Segment Start: Supplied records

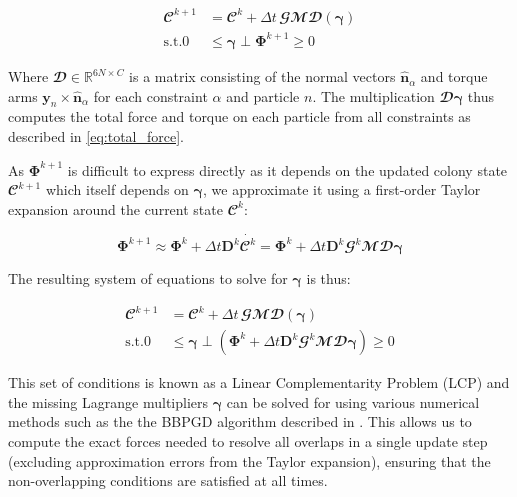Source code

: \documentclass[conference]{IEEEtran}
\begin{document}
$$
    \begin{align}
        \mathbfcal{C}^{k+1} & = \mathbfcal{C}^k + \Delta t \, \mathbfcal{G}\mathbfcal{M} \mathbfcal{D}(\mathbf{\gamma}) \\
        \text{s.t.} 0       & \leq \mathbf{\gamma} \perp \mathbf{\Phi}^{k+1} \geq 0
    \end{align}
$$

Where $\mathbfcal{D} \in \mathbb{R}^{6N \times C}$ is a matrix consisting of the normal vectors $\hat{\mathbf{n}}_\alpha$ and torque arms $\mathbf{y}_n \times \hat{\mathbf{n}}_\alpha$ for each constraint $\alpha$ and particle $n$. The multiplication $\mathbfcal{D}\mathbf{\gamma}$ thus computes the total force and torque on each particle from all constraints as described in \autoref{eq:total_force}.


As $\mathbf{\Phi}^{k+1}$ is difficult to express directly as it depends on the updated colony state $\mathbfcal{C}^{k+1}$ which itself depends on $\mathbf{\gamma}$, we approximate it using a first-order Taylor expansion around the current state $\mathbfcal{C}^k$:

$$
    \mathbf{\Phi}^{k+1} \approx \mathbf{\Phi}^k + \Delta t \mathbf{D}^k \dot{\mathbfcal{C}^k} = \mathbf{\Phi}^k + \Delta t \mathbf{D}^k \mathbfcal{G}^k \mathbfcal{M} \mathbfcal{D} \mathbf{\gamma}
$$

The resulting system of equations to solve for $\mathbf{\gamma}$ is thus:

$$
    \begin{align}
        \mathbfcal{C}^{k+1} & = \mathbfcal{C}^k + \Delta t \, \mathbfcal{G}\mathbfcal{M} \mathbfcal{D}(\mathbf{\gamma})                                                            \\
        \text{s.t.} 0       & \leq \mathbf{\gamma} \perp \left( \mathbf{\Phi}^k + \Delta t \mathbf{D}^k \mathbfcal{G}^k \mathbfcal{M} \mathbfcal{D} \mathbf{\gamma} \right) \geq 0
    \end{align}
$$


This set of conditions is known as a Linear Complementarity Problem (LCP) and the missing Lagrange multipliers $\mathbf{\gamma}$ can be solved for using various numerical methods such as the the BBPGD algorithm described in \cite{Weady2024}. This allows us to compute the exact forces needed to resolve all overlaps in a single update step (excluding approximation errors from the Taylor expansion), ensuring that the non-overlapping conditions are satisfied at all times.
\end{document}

Segment End: Supplied records
Segment Start: Supplied records

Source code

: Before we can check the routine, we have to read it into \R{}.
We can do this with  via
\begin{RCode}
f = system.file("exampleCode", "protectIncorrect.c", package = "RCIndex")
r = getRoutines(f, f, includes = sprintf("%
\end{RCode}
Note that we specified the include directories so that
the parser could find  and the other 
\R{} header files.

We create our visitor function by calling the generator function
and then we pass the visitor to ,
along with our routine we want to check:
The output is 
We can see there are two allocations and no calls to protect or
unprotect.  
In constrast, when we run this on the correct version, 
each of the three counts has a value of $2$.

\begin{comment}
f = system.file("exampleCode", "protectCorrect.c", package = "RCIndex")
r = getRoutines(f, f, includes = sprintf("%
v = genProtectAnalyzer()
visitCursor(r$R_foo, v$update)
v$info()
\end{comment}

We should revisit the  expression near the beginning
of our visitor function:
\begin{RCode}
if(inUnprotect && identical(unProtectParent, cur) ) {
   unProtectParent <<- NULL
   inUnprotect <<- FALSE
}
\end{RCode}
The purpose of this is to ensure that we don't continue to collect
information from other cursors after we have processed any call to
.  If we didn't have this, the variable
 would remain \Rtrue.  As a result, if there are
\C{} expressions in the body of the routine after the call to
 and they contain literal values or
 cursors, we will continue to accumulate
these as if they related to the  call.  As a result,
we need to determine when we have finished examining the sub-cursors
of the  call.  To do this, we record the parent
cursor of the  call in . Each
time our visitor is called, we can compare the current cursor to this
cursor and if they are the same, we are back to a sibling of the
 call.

Segment End: Supplied records
Segment Start: Supplied records

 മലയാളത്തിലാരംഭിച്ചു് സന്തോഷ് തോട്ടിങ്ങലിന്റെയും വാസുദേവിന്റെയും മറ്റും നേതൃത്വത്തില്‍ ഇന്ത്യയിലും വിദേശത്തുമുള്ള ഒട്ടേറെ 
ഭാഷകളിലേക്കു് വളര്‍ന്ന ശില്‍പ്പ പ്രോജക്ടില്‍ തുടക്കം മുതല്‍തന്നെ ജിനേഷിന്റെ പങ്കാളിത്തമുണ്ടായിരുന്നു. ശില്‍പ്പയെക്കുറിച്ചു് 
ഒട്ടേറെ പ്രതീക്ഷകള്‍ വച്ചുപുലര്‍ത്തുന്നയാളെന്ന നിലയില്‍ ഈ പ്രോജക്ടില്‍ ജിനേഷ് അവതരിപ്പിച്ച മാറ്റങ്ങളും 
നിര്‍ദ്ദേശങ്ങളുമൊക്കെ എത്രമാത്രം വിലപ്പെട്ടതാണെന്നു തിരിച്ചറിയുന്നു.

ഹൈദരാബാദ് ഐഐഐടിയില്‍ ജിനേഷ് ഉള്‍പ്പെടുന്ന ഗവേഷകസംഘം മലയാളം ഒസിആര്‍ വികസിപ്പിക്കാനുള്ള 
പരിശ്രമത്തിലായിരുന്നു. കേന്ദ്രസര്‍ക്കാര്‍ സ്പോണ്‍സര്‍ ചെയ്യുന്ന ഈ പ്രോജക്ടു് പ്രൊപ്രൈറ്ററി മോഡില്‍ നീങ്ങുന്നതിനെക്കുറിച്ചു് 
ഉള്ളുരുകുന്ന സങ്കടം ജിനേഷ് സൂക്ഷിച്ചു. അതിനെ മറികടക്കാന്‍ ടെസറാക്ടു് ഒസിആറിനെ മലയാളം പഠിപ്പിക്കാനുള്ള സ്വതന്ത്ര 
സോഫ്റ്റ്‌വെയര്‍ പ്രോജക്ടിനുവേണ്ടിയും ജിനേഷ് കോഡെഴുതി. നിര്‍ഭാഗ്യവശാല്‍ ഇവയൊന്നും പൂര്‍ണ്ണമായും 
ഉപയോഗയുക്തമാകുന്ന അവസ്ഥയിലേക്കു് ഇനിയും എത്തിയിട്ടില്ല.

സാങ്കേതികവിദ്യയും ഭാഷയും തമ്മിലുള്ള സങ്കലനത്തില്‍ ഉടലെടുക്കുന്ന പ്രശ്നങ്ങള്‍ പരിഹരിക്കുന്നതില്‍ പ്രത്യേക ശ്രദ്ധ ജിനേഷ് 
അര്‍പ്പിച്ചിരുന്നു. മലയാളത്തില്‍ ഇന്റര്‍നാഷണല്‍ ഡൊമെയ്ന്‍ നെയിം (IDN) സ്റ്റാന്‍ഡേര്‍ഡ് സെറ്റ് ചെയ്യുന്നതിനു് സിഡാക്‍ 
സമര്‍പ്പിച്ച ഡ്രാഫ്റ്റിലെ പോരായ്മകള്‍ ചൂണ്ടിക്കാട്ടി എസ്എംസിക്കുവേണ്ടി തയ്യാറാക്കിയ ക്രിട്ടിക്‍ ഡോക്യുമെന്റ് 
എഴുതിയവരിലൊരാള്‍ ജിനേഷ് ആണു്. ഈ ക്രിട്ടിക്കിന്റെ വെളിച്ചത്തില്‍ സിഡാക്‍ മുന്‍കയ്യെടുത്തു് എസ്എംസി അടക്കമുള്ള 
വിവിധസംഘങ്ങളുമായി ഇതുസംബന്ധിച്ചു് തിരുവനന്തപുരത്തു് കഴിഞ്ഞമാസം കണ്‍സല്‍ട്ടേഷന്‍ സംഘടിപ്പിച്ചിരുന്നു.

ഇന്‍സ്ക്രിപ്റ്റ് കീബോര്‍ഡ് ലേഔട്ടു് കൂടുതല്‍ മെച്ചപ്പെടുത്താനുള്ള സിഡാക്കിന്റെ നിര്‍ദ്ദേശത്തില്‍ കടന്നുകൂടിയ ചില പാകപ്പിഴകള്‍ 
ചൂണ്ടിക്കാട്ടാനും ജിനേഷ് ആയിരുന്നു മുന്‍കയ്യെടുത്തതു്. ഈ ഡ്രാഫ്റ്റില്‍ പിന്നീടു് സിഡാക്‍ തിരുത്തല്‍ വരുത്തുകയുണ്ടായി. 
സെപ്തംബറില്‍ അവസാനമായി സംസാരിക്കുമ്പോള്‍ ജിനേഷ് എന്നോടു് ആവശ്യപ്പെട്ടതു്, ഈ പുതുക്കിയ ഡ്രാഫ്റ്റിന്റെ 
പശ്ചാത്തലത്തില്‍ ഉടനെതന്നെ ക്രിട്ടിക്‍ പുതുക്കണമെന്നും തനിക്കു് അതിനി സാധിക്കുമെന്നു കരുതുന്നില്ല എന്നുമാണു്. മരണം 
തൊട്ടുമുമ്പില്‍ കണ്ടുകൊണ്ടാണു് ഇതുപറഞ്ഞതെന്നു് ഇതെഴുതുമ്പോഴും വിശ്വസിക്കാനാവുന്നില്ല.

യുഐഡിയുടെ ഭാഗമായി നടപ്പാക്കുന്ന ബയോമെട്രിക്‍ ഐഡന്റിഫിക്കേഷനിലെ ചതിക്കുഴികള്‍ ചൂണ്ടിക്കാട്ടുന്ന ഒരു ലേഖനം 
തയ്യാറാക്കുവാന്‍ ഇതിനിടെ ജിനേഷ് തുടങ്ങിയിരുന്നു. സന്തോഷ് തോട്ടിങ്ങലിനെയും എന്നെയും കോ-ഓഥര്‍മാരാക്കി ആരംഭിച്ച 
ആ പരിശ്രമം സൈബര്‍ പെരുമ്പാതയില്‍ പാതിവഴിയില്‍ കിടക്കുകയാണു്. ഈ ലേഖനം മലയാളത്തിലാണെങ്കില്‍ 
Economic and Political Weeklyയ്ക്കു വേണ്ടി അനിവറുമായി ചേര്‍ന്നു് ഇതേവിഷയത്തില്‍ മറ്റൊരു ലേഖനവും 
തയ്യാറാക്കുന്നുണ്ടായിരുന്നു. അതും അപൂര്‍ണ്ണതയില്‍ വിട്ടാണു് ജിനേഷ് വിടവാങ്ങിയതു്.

Segment End: Supplied records

Copy each line of the preceding data that contains the string "cursors".

Task output:
information from other cursors after we have processed any call to
 cursors, we will continue to accumulate
we need to determine when we have finished examining the sub-cursors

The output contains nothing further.